**EXERCISE DATA**
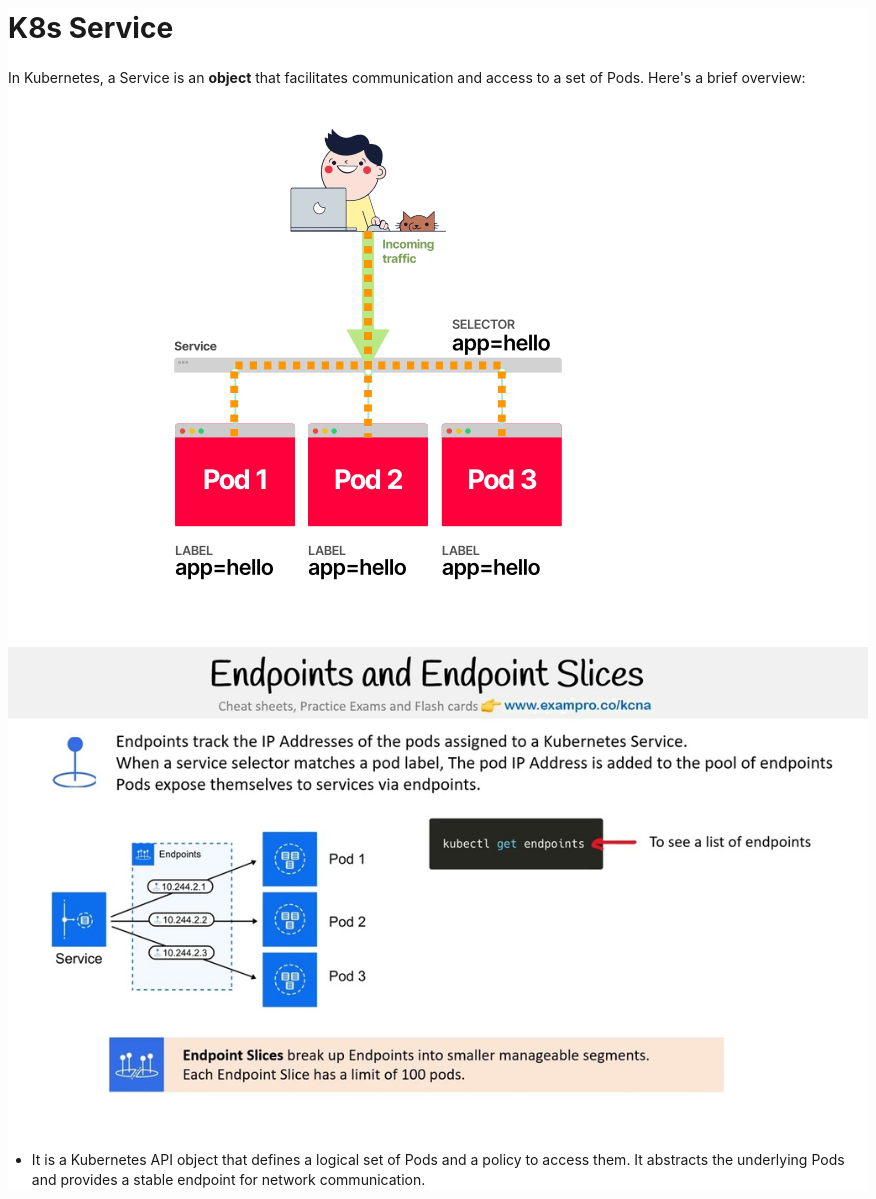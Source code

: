# K8s Service

In Kubernetes, a Service is an **object** that facilitates communication and access to a set of Pods. Here's a brief overview:

![alt text](images/service-selector.gif)
![alt text](images/service-endpoints.jpg)
- It is a Kubernetes API object that defines a logical set of Pods and a policy to access them. It abstracts the underlying Pods and provides a stable endpoint for network communication.
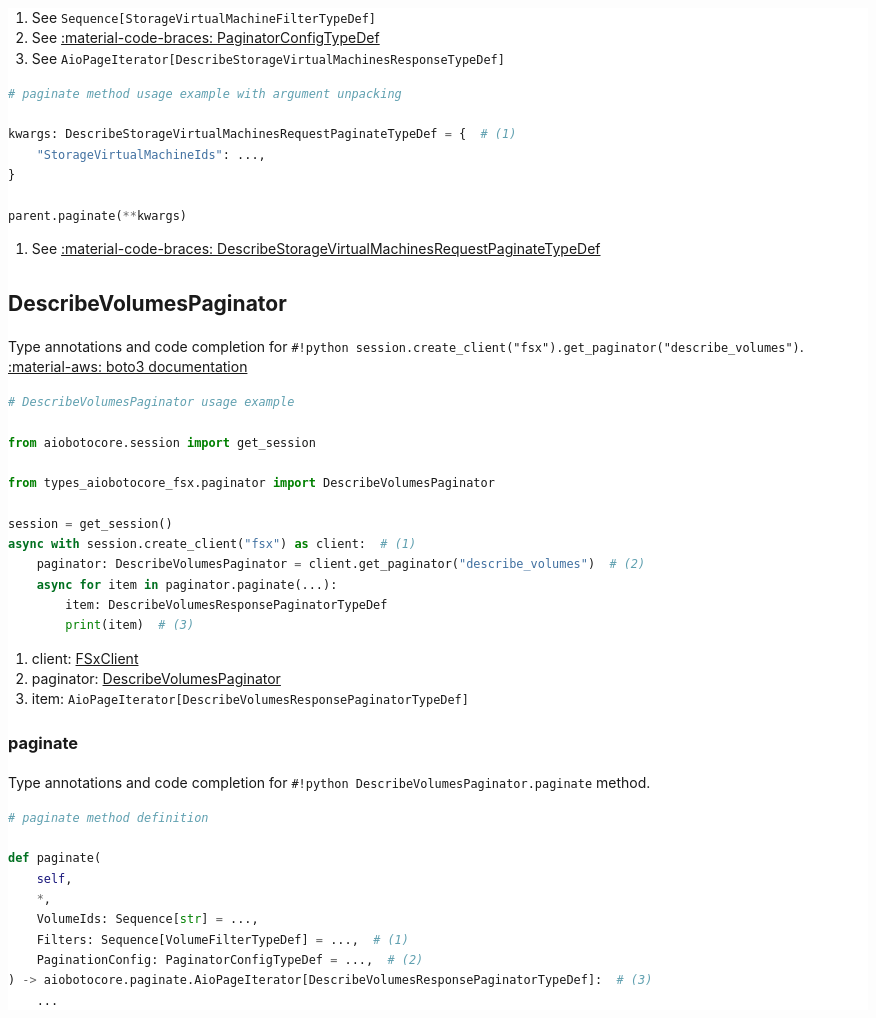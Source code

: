 1. See `Sequence[StorageVirtualMachineFilterTypeDef]`
2. See [:material-code-braces: PaginatorConfigTypeDef](./type_defs.md#paginatorconfigtypedef)
3. See `AioPageIterator[DescribeStorageVirtualMachinesResponseTypeDef]`


```python
# paginate method usage example with argument unpacking

kwargs: DescribeStorageVirtualMachinesRequestPaginateTypeDef = {  # (1)
    "StorageVirtualMachineIds": ...,
}

parent.paginate(**kwargs)
```

1. See [:material-code-braces: DescribeStorageVirtualMachinesRequestPaginateTypeDef](./type_defs.md#describestoragevirtualmachinesrequestpaginatetypedef)
## DescribeVolumesPaginator

Type annotations and code completion for `#!python session.create_client("fsx").get_paginator("describe_volumes")`.
[:material-aws: boto3 documentation](https://boto3.amazonaws.com/v1/documentation/api/latest/reference/services/fsx/paginator/DescribeVolumes.html#FSx.Paginator.DescribeVolumes)

```python
# DescribeVolumesPaginator usage example

from aiobotocore.session import get_session

from types_aiobotocore_fsx.paginator import DescribeVolumesPaginator

session = get_session()
async with session.create_client("fsx") as client:  # (1)
    paginator: DescribeVolumesPaginator = client.get_paginator("describe_volumes")  # (2)
    async for item in paginator.paginate(...):
        item: DescribeVolumesResponsePaginatorTypeDef
        print(item)  # (3)
```

1. client: [FSxClient](./client.md)
2. paginator: [DescribeVolumesPaginator](./paginators.md#describevolumespaginator)
3. item: `AioPageIterator[DescribeVolumesResponsePaginatorTypeDef]`


### paginate

Type annotations and code completion for `#!python DescribeVolumesPaginator.paginate` method.

```python
# paginate method definition

def paginate(
    self,
    *,
    VolumeIds: Sequence[str] = ...,
    Filters: Sequence[VolumeFilterTypeDef] = ...,  # (1)
    PaginationConfig: PaginatorConfigTypeDef = ...,  # (2)
) -> aiobotocore.paginate.AioPageIterator[DescribeVolumesResponsePaginatorTypeDef]:  # (3)
    ...
```
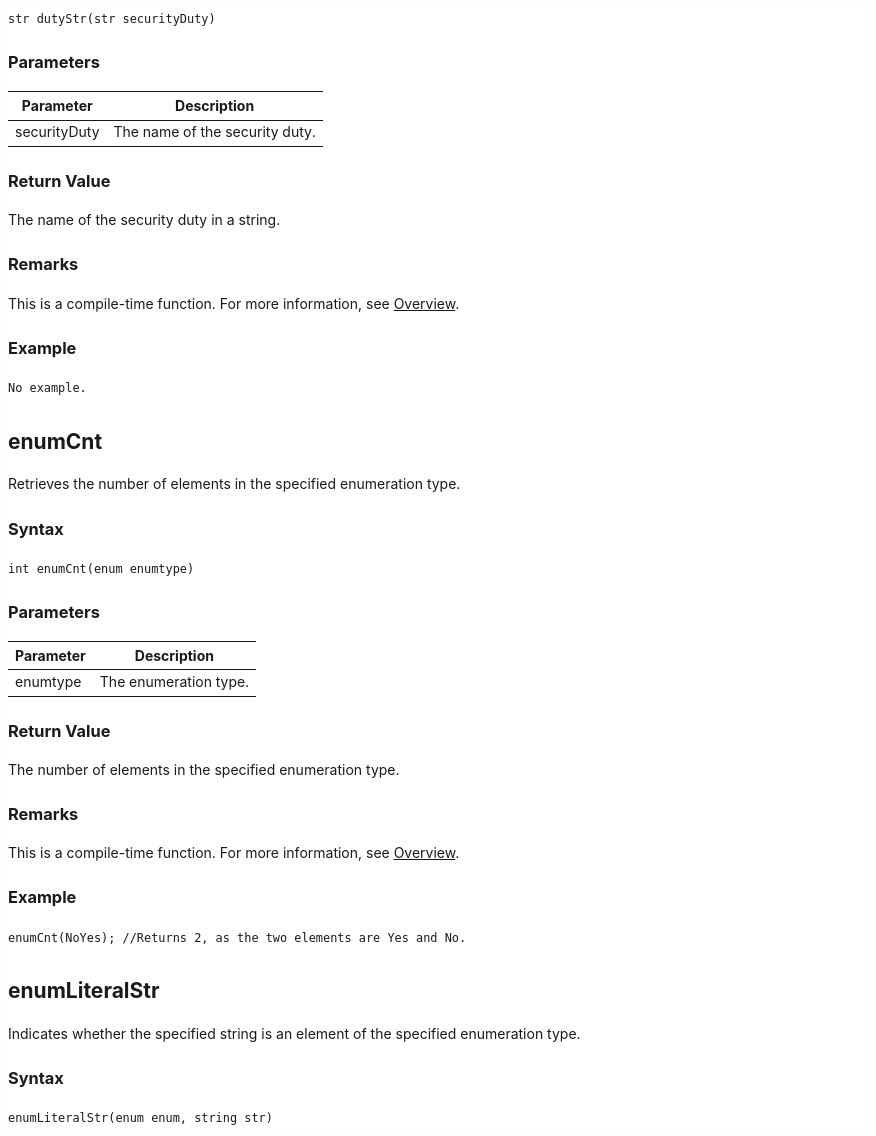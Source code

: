     str dutyStr(str securityDuty)

### Parameters

| Parameter    | Description                    |
|--------------|--------------------------------|
| securityDuty | The name of the security duty. |

### Return Value

The name of the security duty in a string.

### Remarks

This is a compile-time function. For more information, see [Overview](#overview).

### Example

    No example.

## enumCnt
Retrieves the number of elements in the specified enumeration type.

### Syntax

    int enumCnt(enum enumtype)

### Parameters

| Parameter | Description           |
|-----------|-----------------------|
| enumtype  | The enumeration type. |

### Return Value

The number of elements in the specified enumeration type.

### Remarks

This is a compile-time function. For more information, see [Overview](#overview).

### Example

    enumCnt(NoYes); //Returns 2, as the two elements are Yes and No.

## enumLiteralStr
Indicates whether the specified string is an element of the specified enumeration type.

### Syntax

    enumLiteralStr(enum enum, string str)
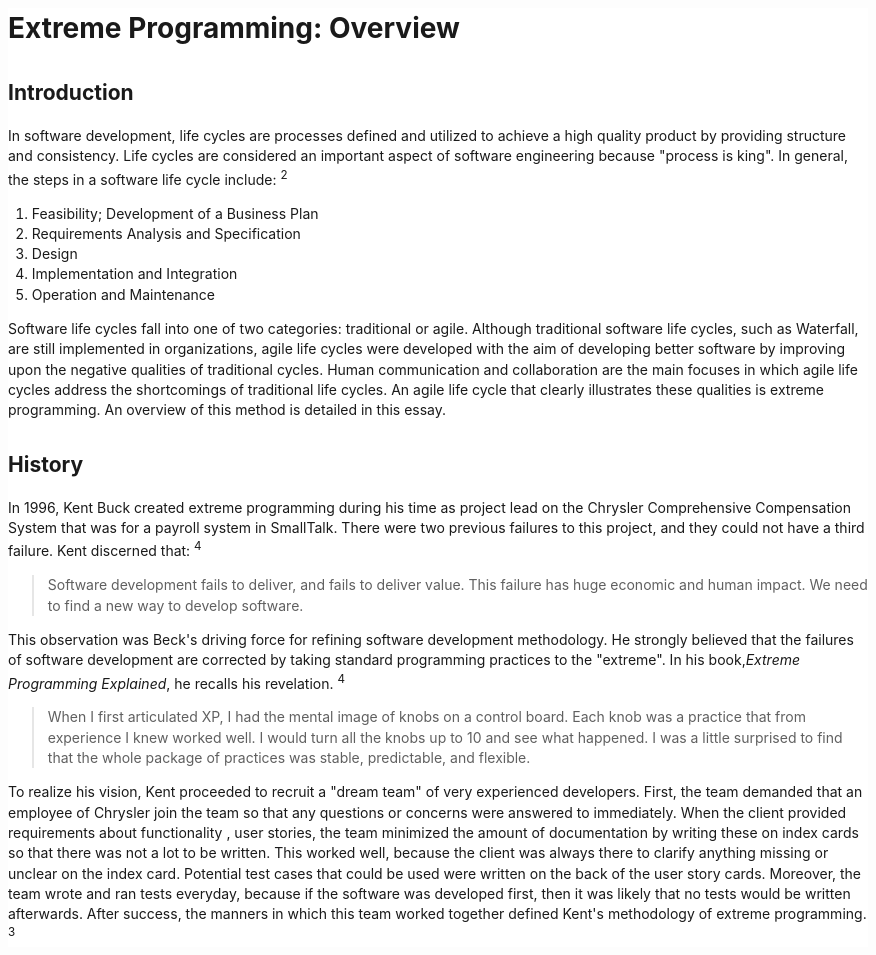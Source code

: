 # Extreme Programming: Overview

## Introduction

In software development, life cycles are processes defined and utilized to achieve a high quality product by providing structure and consistency.  Life cycles are considered an important aspect of software engineering because "process is king". In general, the steps in a software life cycle include: <sup>2</sup>

1. Feasibility; Development of a Business Plan
2. Requirements Analysis and Specification
3. Design
4. Implementation and Integration
5. Operation and Maintenance

Software life cycles fall into one of two categories: traditional or agile. Although traditional software life cycles, such as Waterfall, are still implemented in organizations, agile life cycles were developed with the aim of developing better software by improving upon the negative qualities of traditional cycles. Human communication and collaboration are the main focuses in which agile life cycles address the shortcomings of traditional life cycles. An agile life cycle that clearly illustrates these qualities is extreme programming. An overview of this method is detailed in this essay.

## History

In 1996, Kent Buck created extreme programming during his time as project lead on the Chrysler Comprehensive Compensation System that was for a payroll system in SmallTalk. There were two previous failures to this project, and they could not have a third failure. Kent discerned that: <sup>4</sup><br>

 > Software development fails to deliver, and fails to deliver value. This failure has huge economic and human impact. We need to find a new way to develop software.

This observation was Beck's driving force for refining software development methodology. He strongly believed that the failures of software development are corrected by taking standard programming practices to the "extreme". In his book,_Extreme Programming Explained_, he recalls his revelation. <sup>4</sup><br>

> When I first articulated XP, I had the mental image of knobs on a control board. Each knob was a practice that from experience I knew worked well. I would turn all the knobs up to 10 and see what happened. I was a little surprised to find that the whole package of practices was stable, predictable, and flexible.

To realize his vision, Kent proceeded to recruit a "dream team" of very experienced developers. First, the team demanded that an employee of Chrysler join the team so that any questions or concerns were answered to immediately. When the client provided requirements about functionality , user stories, the team minimized the amount of documentation by writing these on index cards so that there was not a lot to be written. This worked well, because the client was always there to clarify anything missing or unclear on the index card. Potential test cases that could be used were written on the back of the user story cards. Moreover, the team wrote and ran tests everyday, because if the software was developed first, then it was likely that no tests would be written afterwards. After success, the manners in which this team worked together defined Kent's methodology of extreme programming. <sup>3</sup><br>

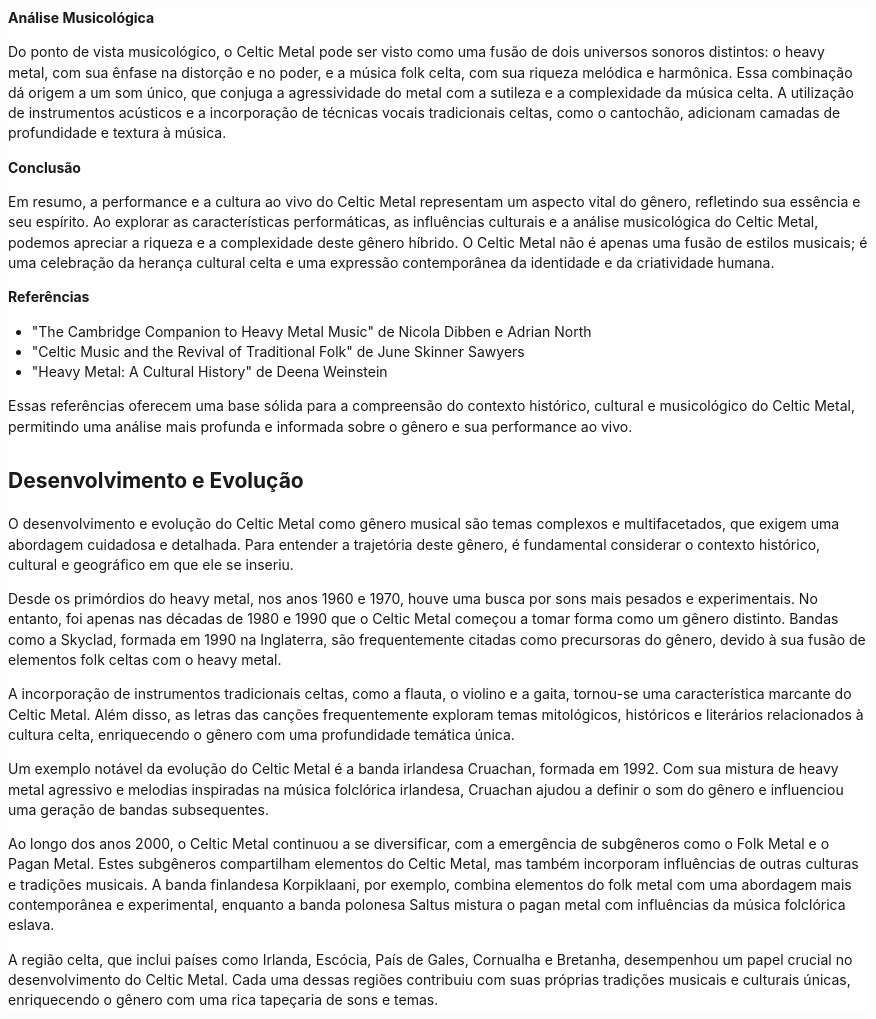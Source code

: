 **Análise Musicológica**

Do ponto de vista musicológico, o Celtic Metal pode ser visto como uma fusão de dois universos sonoros distintos: o heavy metal, com sua ênfase na distorção e no poder, e a música folk celta, com sua riqueza melódica e harmônica. Essa combinação dá origem a um som único, que conjuga a agressividade do metal com a sutileza e a complexidade da música celta. A utilização de instrumentos acústicos e a incorporação de técnicas vocais tradicionais celtas, como o cantochão, adicionam camadas de profundidade e textura à música.

**Conclusão**

Em resumo, a performance e a cultura ao vivo do Celtic Metal representam um aspecto vital do gênero, refletindo sua essência e seu espírito. Ao explorar as características performáticas, as influências culturais e a análise musicológica do Celtic Metal, podemos apreciar a riqueza e a complexidade deste gênero híbrido. O Celtic Metal não é apenas uma fusão de estilos musicais; é uma celebração da herança cultural celta e uma expressão contemporânea da identidade e da criatividade humana.

**Referências**

- "The Cambridge Companion to Heavy Metal Music" de Nicola Dibben e Adrian North
- "Celtic Music and the Revival of Traditional Folk" de June Skinner Sawyers
- "Heavy Metal: A Cultural History" de Deena Weinstein

Essas referências oferecem uma base sólida para a compreensão do contexto histórico, cultural e musicológico do Celtic Metal, permitindo uma análise mais profunda e informada sobre o gênero e sua performance ao vivo.

## Desenvolvimento e Evolução

O desenvolvimento e evolução do Celtic Metal como gênero musical são temas complexos e multifacetados, que exigem uma abordagem cuidadosa e detalhada. Para entender a trajetória deste gênero, é fundamental considerar o contexto histórico, cultural e geográfico em que ele se inseriu.

Desde os primórdios do heavy metal, nos anos 1960 e 1970, houve uma busca por sons mais pesados e experimentais. No entanto, foi apenas nas décadas de 1980 e 1990 que o Celtic Metal começou a tomar forma como um gênero distinto. Bandas como a Skyclad, formada em 1990 na Inglaterra, são frequentemente citadas como precursoras do gênero, devido à sua fusão de elementos folk celtas com o heavy metal.

A incorporação de instrumentos tradicionais celtas, como a flauta, o violino e a gaita, tornou-se uma característica marcante do Celtic Metal. Além disso, as letras das canções frequentemente exploram temas mitológicos, históricos e literários relacionados à cultura celta, enriquecendo o gênero com uma profundidade temática única.

Um exemplo notável da evolução do Celtic Metal é a banda irlandesa Cruachan, formada em 1992. Com sua mistura de heavy metal agressivo e melodias inspiradas na música folclórica irlandesa, Cruachan ajudou a definir o som do gênero e influenciou uma geração de bandas subsequentes.

Ao longo dos anos 2000, o Celtic Metal continuou a se diversificar, com a emergência de subgêneros como o Folk Metal e o Pagan Metal. Estes subgêneros compartilham elementos do Celtic Metal, mas também incorporam influências de outras culturas e tradições musicais. A banda finlandesa Korpiklaani, por exemplo, combina elementos do folk metal com uma abordagem mais contemporânea e experimental, enquanto a banda polonesa Saltus mistura o pagan metal com influências da música folclórica eslava.

A região celta, que inclui países como Irlanda, Escócia, País de Gales, Cornualha e Bretanha, desempenhou um papel crucial no desenvolvimento do Celtic Metal. Cada uma dessas regiões contribuiu com suas próprias tradições musicais e culturais únicas, enriquecendo o gênero com uma rica tapeçaria de sons e temas.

**REQUIREMENT**
From the material above, give again exactly the lines from the one that contains "## enumLiteralStr" through the one that contains "5. Operation and Maintenance", and leave out the pictures.

**SOLUTION TO THE PROBLEM**
## enumLiteralStr
Indicates whether the specified string is an element of the specified enumeration type.

### Syntax

    enumLiteralStr(enum enum, string str)
Source code

: # Extreme Programming: Overview

## Introduction

In software development, life cycles are processes defined and utilized to achieve a high quality product by providing structure and consistency.  Life cycles are considered an important aspect of software engineering because "process is king". In general, the steps in a software life cycle include: <sup>2</sup>

1. Feasibility; Development of a Business Plan
2. Requirements Analysis and Specification
3. Design
4. Implementation and Integration
5. Operation and Maintenance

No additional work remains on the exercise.